Can you offer any advice?
On WS2008 you need to set the following in the registry (on the SQL server and the RMS server (to be safe)) before provisioning:
Create a DWORD value under this key named:
And set it to ‘1’
Then try provisioning.
I have RMS running on a machine we will call acme. It is also a file server, and there are so many things hard coded to acme, that can't be changed. We go a new windows storage server that will have to be named acme. I see two options, try to install RMS on a storage server, not sure if that is supported, or move RMS to some new box. The bad news is my DRMS_ClusterServer is set to the name acme. Suggestions? Thanks!
It appears you've got yourself into a bit of a pickle that stems from not using a cname record when provisioning the RMS server. If you need to change the cluster URL the terrible truth is you need to do this:
- First you need to make sure that you export the SLC and TPD certs out of the current installation.

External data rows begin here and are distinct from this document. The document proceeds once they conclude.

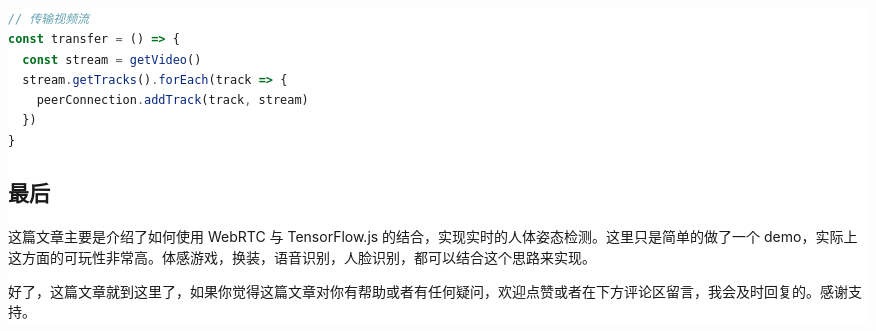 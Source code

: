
 ```typescript
// 传输视频流
const transfer = () => {
  const stream = getVideo()
  stream.getTracks().forEach(track => {
    peerConnection.addTrack(track, stream)
  })
}
```

## 最后

这篇文章主要是介绍了如何使用 WebRTC 与 TensorFlow.js 的结合，实现实时的人体姿态检测。这里只是简单的做了一个 demo，实际上这方面的可玩性非常高。体感游戏，换装，语音识别，人脸识别，都可以结合这个思路来实现。

好了，这篇文章就到这里了，如果你觉得这篇文章对你有帮助或者有任何疑问，欢迎点赞或者在下方评论区留言，我会及时回复的。感谢支持。
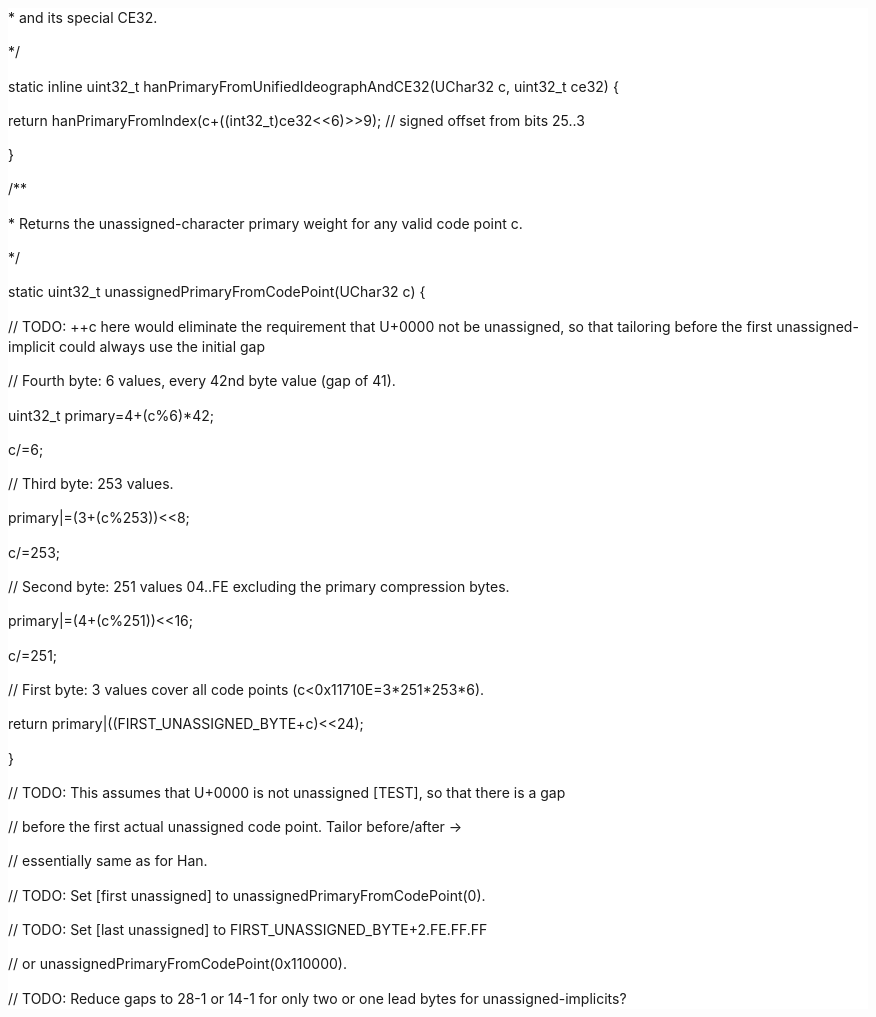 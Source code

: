 \* and its special CE32.

\*/

static inline uint32_t hanPrimaryFromUnifiedIdeographAndCE32(UChar32 c, uint32_t
ce32) {

return hanPrimaryFromIndex(c+((int32_t)ce32<<6)>>9); // signed offset from bits
25..3

}

/\*\*

\* Returns the unassigned-character primary weight for any valid code point c.

\*/

static uint32_t unassignedPrimaryFromCodePoint(UChar32 c) {

// TODO: ++c here would eliminate the requirement that U+0000 not be unassigned,
so that tailoring before the first unassigned-implicit could always use the
initial gap

// Fourth byte: 6 values, every 42nd byte value (gap of 41).

uint32_t primary=4+(c%6)\*42;

c/=6;

// Third byte: 253 values.

primary|=(3+(c%253))<<8;

c/=253;

// Second byte: 251 values 04..FE excluding the primary compression bytes.

primary|=(4+(c%251))<<16;

c/=251;

// First byte: 3 values cover all code points (c<0x11710E=3\*251\*253\*6).

return primary|((FIRST_UNASSIGNED_BYTE+c)<<24);

}

// TODO: This assumes that U+0000 is not unassigned \[TEST\], so that there is a
gap

// before the first actual unassigned code point. Tailor before/after ->

// essentially same as for Han.

// TODO: Set \[first unassigned\] to unassignedPrimaryFromCodePoint(0).

// TODO: Set \[last unassigned\] to FIRST_UNASSIGNED_BYTE+2.FE.FF.FF

// or unassignedPrimaryFromCodePoint(0x110000).

// TODO: Reduce gaps to 28-1 or 14-1 for only two or one lead bytes for
unassigned-implicits?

- Then you need to remove the SCP, and deprovision RMS.
- Then you need to stand up an entirely new RMS infrastructure, keeping in mind to use cname records for the SQL server and Cluster URL *and* make sure that if the plan is to use HTTPS that you have a certificate all ready to go, and the secure channel open prior to provisioning.

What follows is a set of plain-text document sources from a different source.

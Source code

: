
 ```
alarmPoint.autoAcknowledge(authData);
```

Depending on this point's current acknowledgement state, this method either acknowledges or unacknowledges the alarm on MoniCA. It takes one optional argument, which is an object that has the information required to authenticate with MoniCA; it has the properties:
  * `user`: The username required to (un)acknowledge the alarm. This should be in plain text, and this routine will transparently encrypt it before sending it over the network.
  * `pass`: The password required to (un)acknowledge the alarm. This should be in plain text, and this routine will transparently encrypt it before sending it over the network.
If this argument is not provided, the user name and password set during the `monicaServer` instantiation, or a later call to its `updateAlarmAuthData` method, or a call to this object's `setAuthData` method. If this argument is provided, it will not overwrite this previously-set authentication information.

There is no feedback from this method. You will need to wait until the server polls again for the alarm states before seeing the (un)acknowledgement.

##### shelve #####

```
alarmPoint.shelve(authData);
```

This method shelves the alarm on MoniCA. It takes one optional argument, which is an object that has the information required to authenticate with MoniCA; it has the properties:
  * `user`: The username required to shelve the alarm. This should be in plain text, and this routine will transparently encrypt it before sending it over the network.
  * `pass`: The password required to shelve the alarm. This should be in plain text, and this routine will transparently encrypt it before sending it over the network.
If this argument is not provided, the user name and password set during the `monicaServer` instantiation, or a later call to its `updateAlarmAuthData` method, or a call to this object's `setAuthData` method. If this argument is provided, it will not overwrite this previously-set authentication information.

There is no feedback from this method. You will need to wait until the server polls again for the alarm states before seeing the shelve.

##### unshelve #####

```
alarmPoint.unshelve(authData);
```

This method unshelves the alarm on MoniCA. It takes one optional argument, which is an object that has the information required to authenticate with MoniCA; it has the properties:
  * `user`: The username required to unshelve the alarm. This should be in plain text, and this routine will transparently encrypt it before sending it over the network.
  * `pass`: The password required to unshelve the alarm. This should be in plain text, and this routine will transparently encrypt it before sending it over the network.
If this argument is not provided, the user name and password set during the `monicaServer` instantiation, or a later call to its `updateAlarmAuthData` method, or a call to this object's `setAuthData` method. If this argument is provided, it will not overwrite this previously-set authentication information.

- Once you stand up the new infrastructure you need to import the TPD certificate into the new installation.
- Now you have to write a logon script that will remove the DRM folder from every users machine in the environment, so that they will obtain a new RAC and CLC from the new installation.
- Then you need to set the licenseserverredirection key in the registry to tell every client that if they want to open something that was issued by the old licensing server, to redirect to the new licensing server.

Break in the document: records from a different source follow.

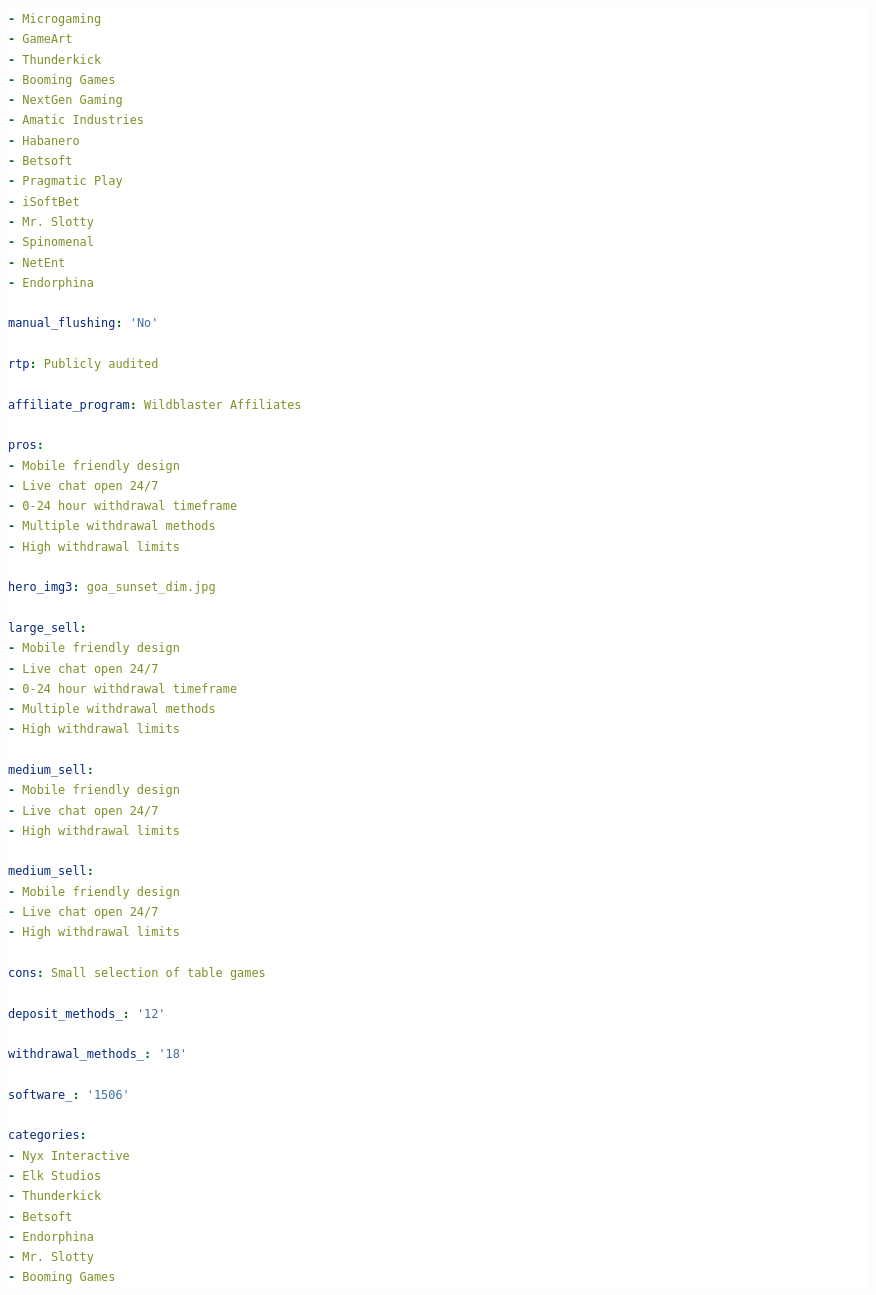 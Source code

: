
 ```yaml
- Microgaming
- GameArt
- Thunderkick
- Booming Games
- NextGen Gaming
- Amatic Industries
- Habanero
- Betsoft
- Pragmatic Play
- iSoftBet
- Mr. Slotty
- Spinomenal
- NetEnt
- Endorphina

manual_flushing: 'No'

rtp: Publicly audited

affiliate_program: Wildblaster Affiliates

pros:
- Mobile friendly design
- Live chat open 24/7
- 0-24 hour withdrawal timeframe
- Multiple withdrawal methods
- High withdrawal limits

hero_img3: goa_sunset_dim.jpg

large_sell:
- Mobile friendly design
- Live chat open 24/7
- 0-24 hour withdrawal timeframe
- Multiple withdrawal methods
- High withdrawal limits

medium_sell:
- Mobile friendly design
- Live chat open 24/7
- High withdrawal limits

medium_sell:
- Mobile friendly design
- Live chat open 24/7
- High withdrawal limits

cons: Small selection of table games

deposit_methods_: '12'

withdrawal_methods_: '18'

software_: '1506'

categories:
- Nyx Interactive
- Elk Studios
- Thunderkick
- Betsoft
- Endorphina
- Mr. Slotty
- Booming Games
```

Just look for the word LicenseServerRedirection on this blog and you should hit my blog post "All you can eat Office registry keys and a bag of chips". The key is defined in that post.
Lot's of people have used my previous posting detailing the steps necessary to move your database server
Just so you know, anytime I read your blogs I LOL all the time.
Anyway, I have the same issue as the guy with the "acme" server, though my server is not clustered and has SQL Desktop Engine running the database, not a SQL server. I don't understand what you meant by "SLC, TPD, SCP, RAC, CLC" and how to export the SLC and TPD certs.
Also, what is a good way to backup the RMS server?
SLC (Server Licensor Certificate)
This is what signs all the shiznit for your environment. You can back this up from the 'Trust Policies' menu in the RMS administration console. You also give this to companies that you want to swap RMS protected info with. You import theirs, and they import yours.
TPD (Trusted Publishing Domain)
This certificate is the keys to your kingdom. Whoever owns this, owns you so be careful with it and keep it protected. This too can be backed up in the 'Trust Policies' menu item in the RMS admin console. If you ever need to do a disaster recovery, you can rebuild your environment, import this key, and you will be able to decrypt all old content. You can also piut this certificate on remote RMS servers, that you want to be able to decrypt content from another server, without the users actually going to the originating server. This would require the LicenseServerRedirection key to be set in the users registry.
SCP (Service Connection Point)
This is an entry in your AD that tells all your users where to go to activate their machine. Essentially the url of the RMS server.
RAC (Rights Account Certificate) a.k.a. GIC
This certificate allows a user to participate in the RMS environment. Whenever they try to open content, they pass this cert to the RMS server to politely prove that they are who they say they are. Without it, you can't open content.
CLC (Client Licensor Certificate)
This certificate allows you to publish content offline. Without this you can't create any RMS protected shiznit.
Can I apply this article: "How to change the TCP port that SharePoint Portal Server or SharePoint Server uses to connect to SQL Server" support.microsoft.com/.../889647 to change the TCP port that RMS Server uses to connect to SQL Server?